--- Information supplied Enclosed Below ---

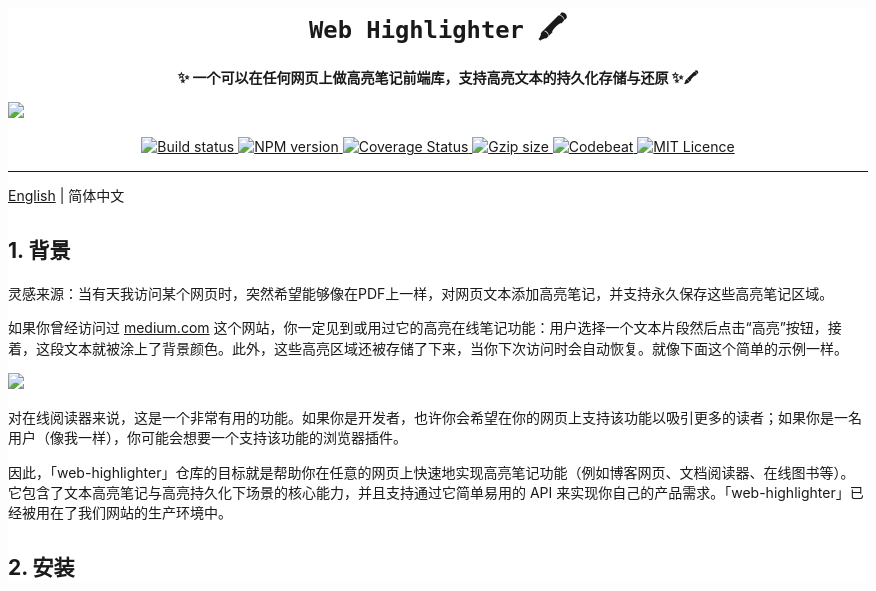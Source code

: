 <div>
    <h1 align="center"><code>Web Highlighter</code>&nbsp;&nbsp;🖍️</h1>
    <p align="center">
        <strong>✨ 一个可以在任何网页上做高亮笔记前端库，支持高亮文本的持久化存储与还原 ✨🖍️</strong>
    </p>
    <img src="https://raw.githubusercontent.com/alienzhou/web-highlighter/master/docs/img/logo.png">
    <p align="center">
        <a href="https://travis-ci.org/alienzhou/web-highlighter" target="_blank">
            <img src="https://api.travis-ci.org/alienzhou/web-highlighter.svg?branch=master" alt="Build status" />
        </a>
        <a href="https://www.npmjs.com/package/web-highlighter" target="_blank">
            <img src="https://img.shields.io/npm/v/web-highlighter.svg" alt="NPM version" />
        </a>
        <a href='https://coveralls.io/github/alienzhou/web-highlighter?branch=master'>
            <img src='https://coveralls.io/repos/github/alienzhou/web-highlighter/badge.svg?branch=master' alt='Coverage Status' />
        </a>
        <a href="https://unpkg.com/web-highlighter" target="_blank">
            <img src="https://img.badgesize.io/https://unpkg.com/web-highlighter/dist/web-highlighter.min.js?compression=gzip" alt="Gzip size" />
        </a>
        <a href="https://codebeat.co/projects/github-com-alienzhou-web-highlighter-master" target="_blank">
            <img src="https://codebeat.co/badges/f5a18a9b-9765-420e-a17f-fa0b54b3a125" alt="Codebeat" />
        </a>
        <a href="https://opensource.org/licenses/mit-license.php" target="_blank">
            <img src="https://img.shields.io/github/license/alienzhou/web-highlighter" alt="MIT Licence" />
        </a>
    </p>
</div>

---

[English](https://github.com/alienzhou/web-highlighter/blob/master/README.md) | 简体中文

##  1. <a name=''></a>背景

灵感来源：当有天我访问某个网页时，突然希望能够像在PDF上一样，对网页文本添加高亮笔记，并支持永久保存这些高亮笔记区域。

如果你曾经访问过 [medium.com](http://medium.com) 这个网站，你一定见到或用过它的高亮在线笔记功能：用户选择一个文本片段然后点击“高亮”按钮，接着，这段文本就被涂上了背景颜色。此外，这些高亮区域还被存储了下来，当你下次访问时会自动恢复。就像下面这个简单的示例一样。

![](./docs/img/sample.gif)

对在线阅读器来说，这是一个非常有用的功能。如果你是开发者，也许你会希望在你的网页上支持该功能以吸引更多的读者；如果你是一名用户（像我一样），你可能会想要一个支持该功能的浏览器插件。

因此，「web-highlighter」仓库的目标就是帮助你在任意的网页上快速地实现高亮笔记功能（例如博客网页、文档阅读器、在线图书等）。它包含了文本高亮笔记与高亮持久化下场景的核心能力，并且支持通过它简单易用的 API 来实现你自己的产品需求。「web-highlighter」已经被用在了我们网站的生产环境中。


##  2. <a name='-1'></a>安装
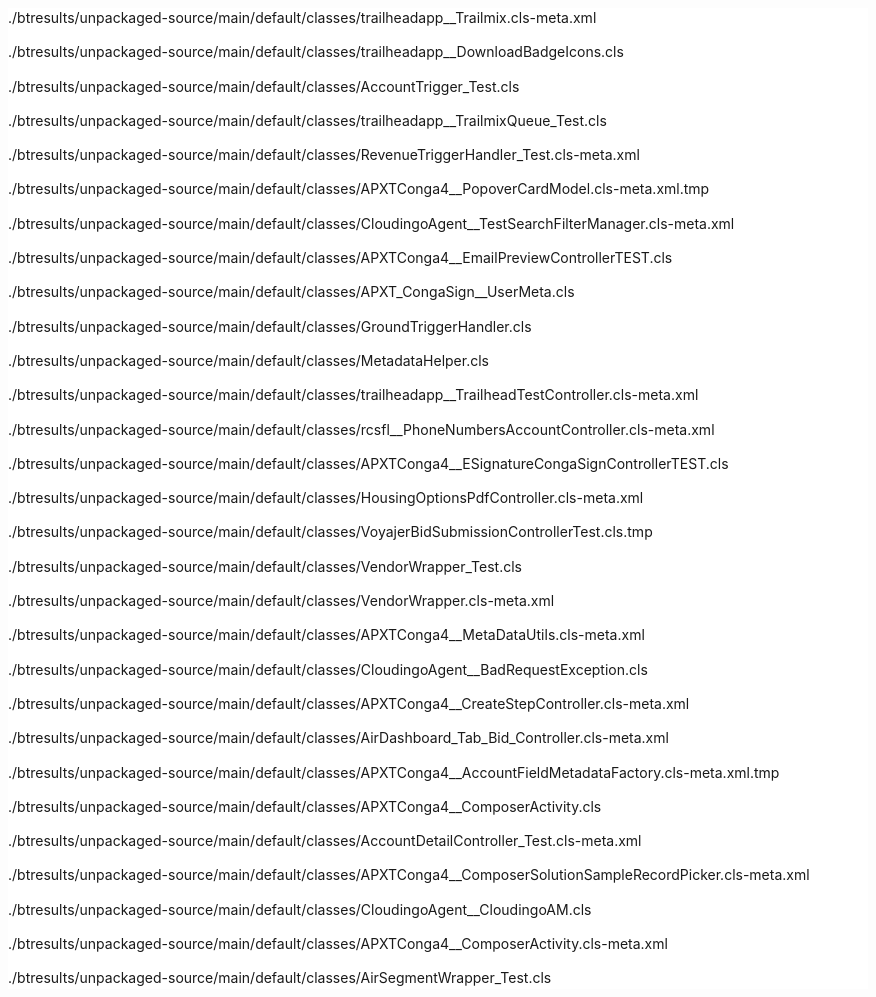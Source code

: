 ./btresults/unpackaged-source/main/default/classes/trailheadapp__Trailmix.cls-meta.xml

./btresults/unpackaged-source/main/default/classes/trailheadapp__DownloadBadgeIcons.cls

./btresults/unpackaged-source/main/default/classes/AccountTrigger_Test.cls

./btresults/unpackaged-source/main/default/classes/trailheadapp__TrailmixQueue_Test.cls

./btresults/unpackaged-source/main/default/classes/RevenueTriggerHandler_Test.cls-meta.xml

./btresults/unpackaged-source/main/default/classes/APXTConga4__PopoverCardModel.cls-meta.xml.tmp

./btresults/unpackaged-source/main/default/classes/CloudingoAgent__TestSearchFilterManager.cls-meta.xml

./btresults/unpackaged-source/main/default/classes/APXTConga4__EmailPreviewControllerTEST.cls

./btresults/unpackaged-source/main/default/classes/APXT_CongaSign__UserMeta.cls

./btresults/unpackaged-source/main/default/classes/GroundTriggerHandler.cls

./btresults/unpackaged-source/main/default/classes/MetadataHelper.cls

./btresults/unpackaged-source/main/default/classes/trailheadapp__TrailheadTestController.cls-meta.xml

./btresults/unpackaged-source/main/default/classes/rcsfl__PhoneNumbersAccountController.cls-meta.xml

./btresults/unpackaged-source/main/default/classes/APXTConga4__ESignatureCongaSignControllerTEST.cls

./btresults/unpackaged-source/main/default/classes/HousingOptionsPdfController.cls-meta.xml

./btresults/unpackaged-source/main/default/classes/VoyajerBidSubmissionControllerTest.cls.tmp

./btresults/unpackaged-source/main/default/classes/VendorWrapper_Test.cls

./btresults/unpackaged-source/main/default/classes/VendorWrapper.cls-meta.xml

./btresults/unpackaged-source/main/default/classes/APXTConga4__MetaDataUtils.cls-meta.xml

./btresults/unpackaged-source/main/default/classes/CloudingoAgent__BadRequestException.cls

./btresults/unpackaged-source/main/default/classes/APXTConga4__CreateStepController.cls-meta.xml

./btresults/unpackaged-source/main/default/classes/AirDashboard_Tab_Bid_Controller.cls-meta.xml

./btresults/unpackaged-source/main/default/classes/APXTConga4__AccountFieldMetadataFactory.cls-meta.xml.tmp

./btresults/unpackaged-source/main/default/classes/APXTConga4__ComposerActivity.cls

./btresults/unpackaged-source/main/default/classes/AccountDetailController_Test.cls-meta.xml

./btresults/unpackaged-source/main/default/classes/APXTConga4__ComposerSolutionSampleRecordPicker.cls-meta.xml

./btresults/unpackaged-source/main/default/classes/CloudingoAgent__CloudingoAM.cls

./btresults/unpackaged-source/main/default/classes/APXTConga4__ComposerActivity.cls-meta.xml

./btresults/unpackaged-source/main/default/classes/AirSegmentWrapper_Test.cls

--- End of Enclosed Information supplied ---
--- Information supplied Enclosed Below ---

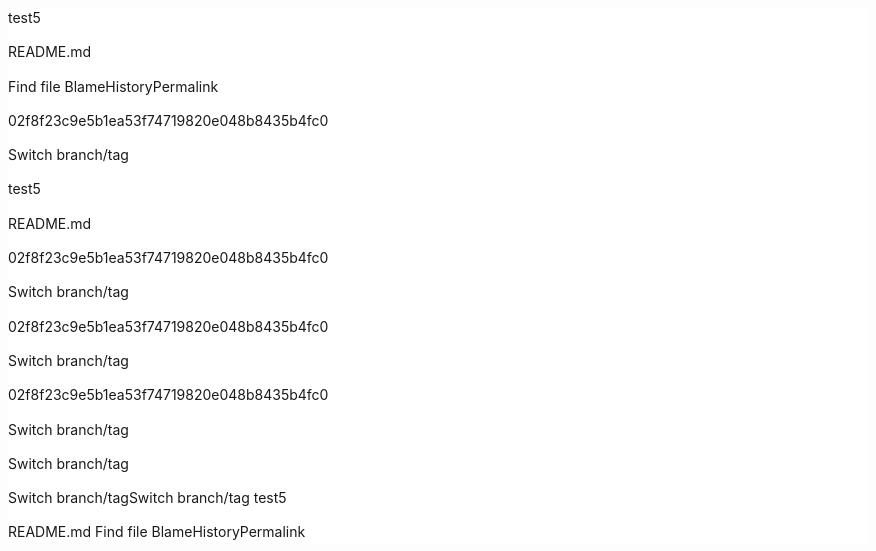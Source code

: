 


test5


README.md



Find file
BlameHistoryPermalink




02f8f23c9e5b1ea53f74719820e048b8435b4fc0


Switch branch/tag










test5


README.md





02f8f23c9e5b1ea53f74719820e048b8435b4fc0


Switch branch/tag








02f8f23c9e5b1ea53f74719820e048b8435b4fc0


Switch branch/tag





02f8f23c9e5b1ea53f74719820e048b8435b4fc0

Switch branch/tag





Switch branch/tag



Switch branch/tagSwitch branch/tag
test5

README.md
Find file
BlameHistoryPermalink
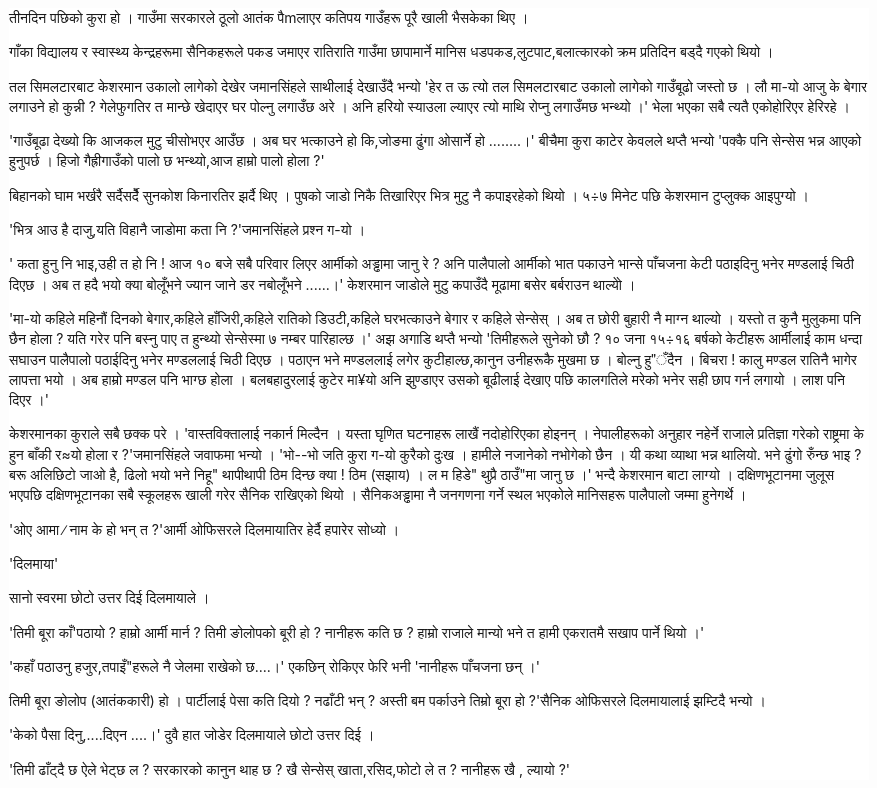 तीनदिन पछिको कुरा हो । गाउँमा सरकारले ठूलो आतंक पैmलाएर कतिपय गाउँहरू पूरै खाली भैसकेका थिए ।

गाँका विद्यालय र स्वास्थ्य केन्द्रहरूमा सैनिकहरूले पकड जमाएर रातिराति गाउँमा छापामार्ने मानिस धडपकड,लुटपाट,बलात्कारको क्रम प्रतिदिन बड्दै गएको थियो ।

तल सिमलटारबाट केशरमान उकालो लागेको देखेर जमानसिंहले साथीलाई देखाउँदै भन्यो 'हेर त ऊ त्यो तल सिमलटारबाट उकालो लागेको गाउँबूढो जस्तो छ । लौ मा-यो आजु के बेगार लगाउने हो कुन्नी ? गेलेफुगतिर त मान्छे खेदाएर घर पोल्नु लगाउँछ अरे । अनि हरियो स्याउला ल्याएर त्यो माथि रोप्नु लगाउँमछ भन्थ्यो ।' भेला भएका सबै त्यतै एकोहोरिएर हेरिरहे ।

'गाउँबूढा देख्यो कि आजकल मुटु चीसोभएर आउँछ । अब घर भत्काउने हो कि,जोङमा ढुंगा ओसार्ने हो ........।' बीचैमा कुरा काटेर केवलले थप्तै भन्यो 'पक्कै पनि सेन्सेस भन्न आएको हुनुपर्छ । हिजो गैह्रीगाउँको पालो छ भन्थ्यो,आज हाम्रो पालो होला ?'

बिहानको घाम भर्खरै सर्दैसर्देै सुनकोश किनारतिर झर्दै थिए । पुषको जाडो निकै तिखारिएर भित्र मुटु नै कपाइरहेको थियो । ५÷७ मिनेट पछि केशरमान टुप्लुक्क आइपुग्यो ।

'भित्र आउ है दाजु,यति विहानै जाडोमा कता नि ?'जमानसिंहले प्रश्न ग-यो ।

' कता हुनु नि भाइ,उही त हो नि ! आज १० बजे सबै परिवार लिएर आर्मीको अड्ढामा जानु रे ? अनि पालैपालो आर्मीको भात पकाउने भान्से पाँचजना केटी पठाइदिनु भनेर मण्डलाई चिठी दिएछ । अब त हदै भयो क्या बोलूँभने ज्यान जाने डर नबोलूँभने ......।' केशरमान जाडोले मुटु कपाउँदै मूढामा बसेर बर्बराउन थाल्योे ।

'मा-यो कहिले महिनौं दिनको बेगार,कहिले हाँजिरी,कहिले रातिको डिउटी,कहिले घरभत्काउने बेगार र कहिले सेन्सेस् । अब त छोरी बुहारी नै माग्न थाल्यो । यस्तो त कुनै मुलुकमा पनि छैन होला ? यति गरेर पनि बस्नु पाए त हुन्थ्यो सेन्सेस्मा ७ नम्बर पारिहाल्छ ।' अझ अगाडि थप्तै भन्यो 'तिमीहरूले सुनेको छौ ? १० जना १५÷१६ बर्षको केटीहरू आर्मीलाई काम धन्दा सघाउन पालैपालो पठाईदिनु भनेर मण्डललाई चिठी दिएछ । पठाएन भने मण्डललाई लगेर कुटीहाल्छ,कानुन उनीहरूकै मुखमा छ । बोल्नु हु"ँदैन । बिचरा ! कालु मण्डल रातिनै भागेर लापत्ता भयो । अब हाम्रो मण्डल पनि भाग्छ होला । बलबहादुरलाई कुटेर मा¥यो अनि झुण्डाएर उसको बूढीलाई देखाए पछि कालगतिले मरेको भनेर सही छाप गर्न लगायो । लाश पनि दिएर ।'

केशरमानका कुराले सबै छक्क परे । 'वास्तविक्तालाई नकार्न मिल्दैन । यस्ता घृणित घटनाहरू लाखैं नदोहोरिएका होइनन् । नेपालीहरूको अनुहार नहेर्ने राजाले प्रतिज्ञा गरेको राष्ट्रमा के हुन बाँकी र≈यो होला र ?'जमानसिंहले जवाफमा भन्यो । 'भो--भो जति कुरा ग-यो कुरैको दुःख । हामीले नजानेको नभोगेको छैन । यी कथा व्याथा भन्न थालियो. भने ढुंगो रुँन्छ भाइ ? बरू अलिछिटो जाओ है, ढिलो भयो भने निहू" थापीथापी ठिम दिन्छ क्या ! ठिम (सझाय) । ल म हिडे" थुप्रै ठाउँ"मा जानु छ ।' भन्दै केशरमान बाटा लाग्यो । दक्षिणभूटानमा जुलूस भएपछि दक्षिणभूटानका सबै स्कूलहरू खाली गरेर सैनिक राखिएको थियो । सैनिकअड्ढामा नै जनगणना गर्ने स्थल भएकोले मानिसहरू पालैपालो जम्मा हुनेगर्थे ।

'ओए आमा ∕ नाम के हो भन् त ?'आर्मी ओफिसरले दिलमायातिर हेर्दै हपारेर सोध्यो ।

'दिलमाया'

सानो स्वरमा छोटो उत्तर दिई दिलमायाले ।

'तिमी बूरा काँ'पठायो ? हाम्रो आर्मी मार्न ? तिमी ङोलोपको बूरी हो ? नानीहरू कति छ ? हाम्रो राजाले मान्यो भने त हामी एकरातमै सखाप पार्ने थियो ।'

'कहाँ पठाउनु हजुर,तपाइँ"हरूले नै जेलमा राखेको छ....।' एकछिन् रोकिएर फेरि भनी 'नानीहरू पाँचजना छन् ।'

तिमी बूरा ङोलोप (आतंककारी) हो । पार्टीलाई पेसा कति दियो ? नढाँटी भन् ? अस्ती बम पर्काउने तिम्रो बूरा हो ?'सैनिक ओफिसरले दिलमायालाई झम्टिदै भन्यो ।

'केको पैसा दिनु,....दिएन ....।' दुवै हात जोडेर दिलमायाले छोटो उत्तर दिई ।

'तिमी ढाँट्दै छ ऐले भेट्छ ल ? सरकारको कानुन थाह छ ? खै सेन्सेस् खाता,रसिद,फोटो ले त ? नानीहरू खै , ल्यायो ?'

--- End of Enclosed Information supplied ---

Problem to work on
Find how many of the lines above have the word "shields" in them. State only that number.

Expected answer
2